Loading ...
Sorry, an error occurred while loading the content.

Re: Browsers, Search Engines and Phrases -- where?

Expand Messages
  • enventa2000
    Ahem, I made a small mistake, I said that there is filler in the log, but it is instead the remote logname and the remote user. We don t use that on our
    Message 1 of 7 , Apr 10 7:38 AM
    • 0 Attachment
      Ahem, I made a small mistake, I said that there is "filler" in the
      log, but it is instead the remote logname and the remote user. We
      don't use that on our server, so every entrie in our logs has "- -"
      instead of user names because there are no users.

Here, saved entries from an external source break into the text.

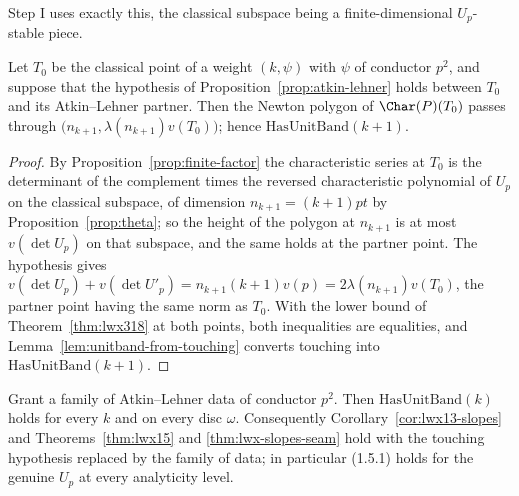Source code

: Step I uses exactly this, the classical subspace being a finite-dimensional $U_p$-stable piece.

\begin{theorem}
  \label{thm:lwx-stepone}
  \leanok
  Let $T_0$ be the classical point of a weight $(k,\psi)$ with $\psi$ of conductor $p^{2}$, and
  suppose that the hypothesis of Proposition~\ref{prop:atkin-lehner} holds between $T_0$ and its
  Atkin--Lehner partner.  Then the Newton polygon of $\Char(P)(T_0)$ passes through
  $\bigl(n_{k+1}, \lambda(n_{k+1})v(T_0)\bigr)$; hence $\mathrm{HasUnitBand}(k+1)$.
\end{theorem}

\begin{proof}
  \leanok
  By Proposition~\ref{prop:finite-factor} the characteristic series at $T_0$ is the determinant of
  the complement times the reversed characteristic polynomial of $U_p$ on the classical subspace,
  of dimension $n_{k+1} = (k+1)pt$ by Proposition~\ref{prop:theta}; so the height of the polygon at
  $n_{k+1}$ is at most $v(\det U_p)$ on that subspace, and the same holds at the partner point.
  The hypothesis gives $v(\det U_p) + v(\det U'_p) = n_{k+1}(k+1)v(p) = 2\lambda(n_{k+1})v(T_0)$,
  the partner point having the same norm as $T_0$.  With the lower bound of
  Theorem~\ref{thm:lwx318} at both points, both inequalities are equalities, and
  Lemma~\ref{lem:unitband-from-touching} converts touching into $\mathrm{HasUnitBand}(k+1)$.
\end{proof}

\begin{theorem}
  \label{thm:lwx-unitband}
  \leanok
  Grant a family of Atkin--Lehner data of conductor $p^{2}$.  Then $\mathrm{HasUnitBand}(k)$ holds
  for every $k$ and on every disc $\omega$.  Consequently Corollary~\ref{cor:lwx13-slopes} and
  Theorems~\ref{thm:lwx15} and \ref{thm:lwx-slopes-seam} hold with the touching hypothesis replaced
  by the family of data; in particular (1.5.1) holds for the genuine $U_p$ at every analyticity
  level.
\end{theorem}

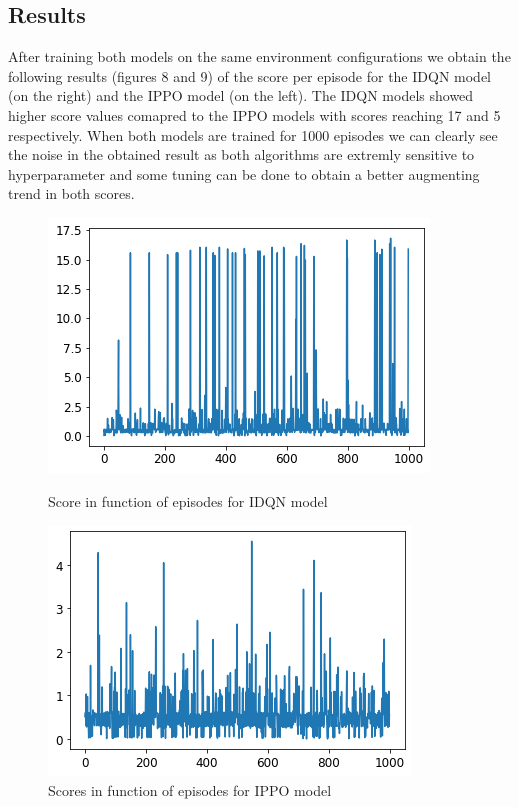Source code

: \documentclass[conference]{IEEEtran}
\begin{document}
\subsection{Results}
After training both models on the same environment configurations we obtain the following results (figures 8 and 9) of the score per episode for the IDQN model (on the right) and the IPPO model (on the left).
The IDQN models showed higher score values comapred to the IPPO models with scores reaching 17 and 5 respectively. When both models are trained for 1000 episodes
we can clearly see the noise in the obtained result as both algorithms are extremly sensitive to hyperparameter and some tuning can be done to obtain a better augmenting trend in both scores.
\begin{figure}[hbt!]
    \vspace*{0.2cm}
    \centering
    \begin{minipage}[b]{1.0\linewidth}
      \includegraphics[width=\textwidth]{images/idqn-res.png}
      \caption{Score in function of episodes for IDQN model}
    \end{minipage}
    \hfill
    \begin{minipage}[b]{1.0\linewidth}
      \includegraphics[width=\textwidth]{images/ppo_res.png}
      \caption{Scores in function of episodes for IPPO model}
    \end{minipage}
  \end{figure}
\end{document}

      Here there is complete information about how to configure the
      LogFormat directive and all the "%" thingies.

      http://httpd.apache.org/docs-2.0/mod/mod_log_config.html



      So, this line would be:

      squid1.gvea.com - - [01/Aug/2003:17:57:18 -0400] "GET /icons/blank.gif
      HTTP/1.0" 200 148 "http://www.the-print-broker.com/" "Mozilla/4.0
      (compatible; MSIE 6.0; Windows NT 5.0)"


      Visiter IP: squid1.gvea.com
      Remote logname (identd): -
      Remote User (auth): -
      Date: [01/Aug/2003:17:57:18 -0400]
      Request type: GET
      URL requested: /icons/blank.gif
      HTTP version: HTTP/1.1
      Response code: 200
      Response bytes: 148
      Referrer: http://www.the-print-broker.com/
      Agent: Mozilla/4.0 (compatible; MSIE 6.0; Windows
      NT 5.0)

      I'm sure that I am missing more things, but you may desire to check
      the list in the link for better info and compare to your LogFormat
      lines. You can make more customisation to the logs than you need to.
    • jlyandco
      May I ask you a question regarding the Virtual Host containers? In my httpd.conf file, here is an example of what one of these animals looks like:
      Message 2 of 7 , Apr 19 1:20 AM
      • 0 Attachment
        May I ask you a question regarding the "Virtual Host" containers?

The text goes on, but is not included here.